Saved entries:
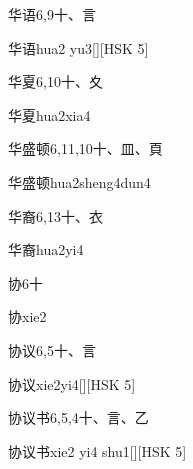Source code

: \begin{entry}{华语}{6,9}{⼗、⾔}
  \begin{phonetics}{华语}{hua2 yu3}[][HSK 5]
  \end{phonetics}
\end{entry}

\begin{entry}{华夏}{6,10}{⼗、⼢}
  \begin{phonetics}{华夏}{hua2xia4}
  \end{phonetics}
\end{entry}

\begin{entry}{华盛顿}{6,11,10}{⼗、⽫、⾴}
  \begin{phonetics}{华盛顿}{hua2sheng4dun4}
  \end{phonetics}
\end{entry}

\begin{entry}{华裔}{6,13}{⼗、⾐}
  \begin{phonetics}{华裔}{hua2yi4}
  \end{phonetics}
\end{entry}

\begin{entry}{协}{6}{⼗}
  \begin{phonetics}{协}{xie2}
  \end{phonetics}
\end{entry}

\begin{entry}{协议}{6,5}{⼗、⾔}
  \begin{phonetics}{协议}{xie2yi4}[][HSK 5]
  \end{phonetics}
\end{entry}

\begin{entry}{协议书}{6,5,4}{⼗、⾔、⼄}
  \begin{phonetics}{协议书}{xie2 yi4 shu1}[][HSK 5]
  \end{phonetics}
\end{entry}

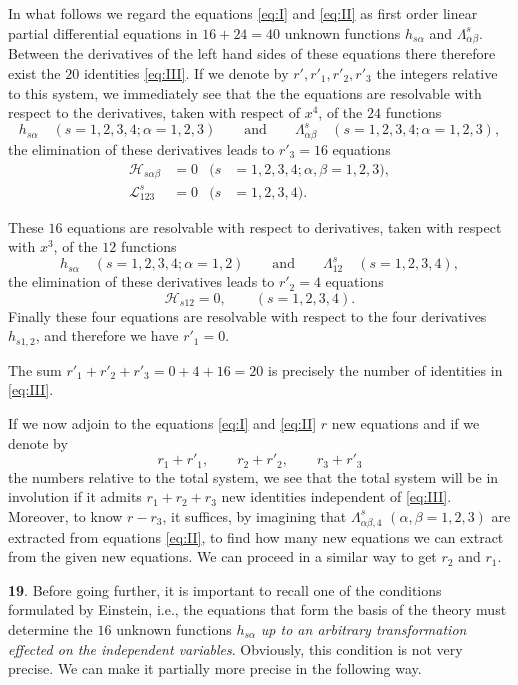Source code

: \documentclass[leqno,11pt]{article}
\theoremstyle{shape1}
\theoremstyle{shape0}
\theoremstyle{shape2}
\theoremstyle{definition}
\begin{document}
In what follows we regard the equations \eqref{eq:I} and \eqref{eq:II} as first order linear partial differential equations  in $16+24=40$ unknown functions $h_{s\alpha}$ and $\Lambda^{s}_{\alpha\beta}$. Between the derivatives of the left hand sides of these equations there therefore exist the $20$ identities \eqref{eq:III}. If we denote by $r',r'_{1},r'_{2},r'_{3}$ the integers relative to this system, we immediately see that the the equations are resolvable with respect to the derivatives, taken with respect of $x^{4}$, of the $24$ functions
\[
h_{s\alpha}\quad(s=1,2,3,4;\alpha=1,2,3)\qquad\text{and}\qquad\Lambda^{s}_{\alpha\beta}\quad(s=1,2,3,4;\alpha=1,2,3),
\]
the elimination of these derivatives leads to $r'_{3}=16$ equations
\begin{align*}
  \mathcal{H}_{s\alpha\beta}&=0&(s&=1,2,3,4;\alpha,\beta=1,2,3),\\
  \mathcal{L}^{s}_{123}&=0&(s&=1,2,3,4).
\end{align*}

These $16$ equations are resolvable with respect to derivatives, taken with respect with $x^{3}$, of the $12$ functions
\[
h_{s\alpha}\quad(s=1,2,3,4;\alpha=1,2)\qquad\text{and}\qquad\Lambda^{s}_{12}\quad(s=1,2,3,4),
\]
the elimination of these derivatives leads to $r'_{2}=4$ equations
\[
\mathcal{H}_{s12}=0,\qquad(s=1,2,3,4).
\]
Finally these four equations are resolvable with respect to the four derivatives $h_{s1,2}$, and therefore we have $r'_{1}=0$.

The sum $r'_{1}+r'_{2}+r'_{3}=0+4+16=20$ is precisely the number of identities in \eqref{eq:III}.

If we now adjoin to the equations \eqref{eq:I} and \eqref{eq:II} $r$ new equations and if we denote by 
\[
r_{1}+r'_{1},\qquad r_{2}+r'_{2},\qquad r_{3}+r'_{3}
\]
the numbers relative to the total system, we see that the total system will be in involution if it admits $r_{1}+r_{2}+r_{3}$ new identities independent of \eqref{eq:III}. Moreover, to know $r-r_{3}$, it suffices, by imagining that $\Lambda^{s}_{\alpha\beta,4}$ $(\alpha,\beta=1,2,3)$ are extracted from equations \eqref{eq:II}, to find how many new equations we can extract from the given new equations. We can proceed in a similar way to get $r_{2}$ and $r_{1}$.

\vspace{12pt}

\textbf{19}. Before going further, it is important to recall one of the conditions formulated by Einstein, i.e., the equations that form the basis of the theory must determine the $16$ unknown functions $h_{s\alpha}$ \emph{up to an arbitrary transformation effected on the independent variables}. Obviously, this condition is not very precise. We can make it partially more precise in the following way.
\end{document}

TASK INSTRUCTIONS:
Within the entries above, find every line where the string "this" occurs, and copy it.

REPLY:
In what follows we regard the equations \eqref{eq:I} and \eqref{eq:II} as first order linear partial differential equations  in $16+24=40$ unknown functions $h_{s\alpha}$ and $\Lambda^{s}_{\alpha\beta}$. Between the derivatives of the left hand sides of these equations there therefore exist the $20$ identities \eqref{eq:III}. If we denote by $r',r'_{1},r'_{2},r'_{3}$ the integers relative to this system, we immediately see that the the equations are resolvable with respect to the derivatives, taken with respect of $x^{4}$, of the $24$ functions
\textbf{19}. Before going further, it is important to recall one of the conditions formulated by Einstein, i.e., the equations that form the basis of the theory must determine the $16$ unknown functions $h_{s\alpha}$ \emph{up to an arbitrary transformation effected on the independent variables}. Obviously, this condition is not very precise. We can make it partially more precise in the following way.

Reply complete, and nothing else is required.